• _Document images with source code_
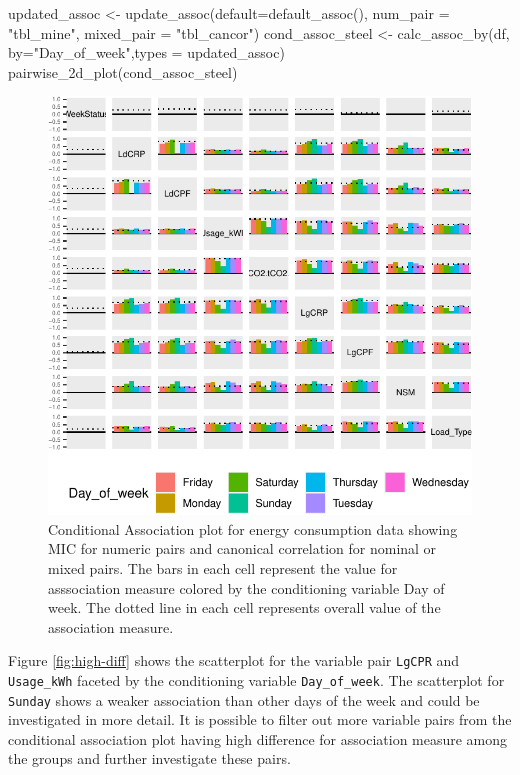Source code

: \begin{Schunk}
\begin{Sinput}
updated_assoc <- update_assoc(default=default_assoc(),
                              num_pair = "tbl_mine",
                              mixed_pair = "tbl_cancor")
cond_assoc_steel <- calc_assoc_by(df, by="Day_of_week",types = updated_assoc)
pairwise_2d_plot(cond_assoc_steel)
\end{Sinput}
\begin{figure}

{\centering \includegraphics{rj_paper_files/figure-latex/cond-assoc-1} 

}

\caption[Conditional Association plot for energy consumption data showing MIC for numeric pairs and canonical correlation for nominal or mixed pairs]{Conditional Association plot for energy consumption data showing MIC for numeric pairs and canonical correlation for nominal or mixed pairs. The bars in each cell represent the value for asssociation measure colored by the conditioning variable Day of week. The dotted line in each cell represents overall value of the association measure.}\label{fig:cond-assoc}
\end{figure}
\end{Schunk}

Figure \ref{fig:high-diff} shows the scatterplot for the variable pair
\texttt{LgCPR} and \texttt{Usage\_kWh} faceted by the conditioning
variable \texttt{Day\_of\_week}. The scatterplot for \texttt{Sunday}
shows a weaker association than other days of the week and could be
investigated in more detail. It is possible to filter out more variable
pairs from the conditional association plot having high difference for
association measure among the groups and further investigate these
pairs.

• _ACTION ITEM_
Give back, word for word, the lines from the one with "pairs from the" through the last line of the entries, both included, and no other line.

• _RESPONSE TO THE TASK_
pairs from the conditional association plot having high difference for
association measure among the groups and further investigate these
pairs.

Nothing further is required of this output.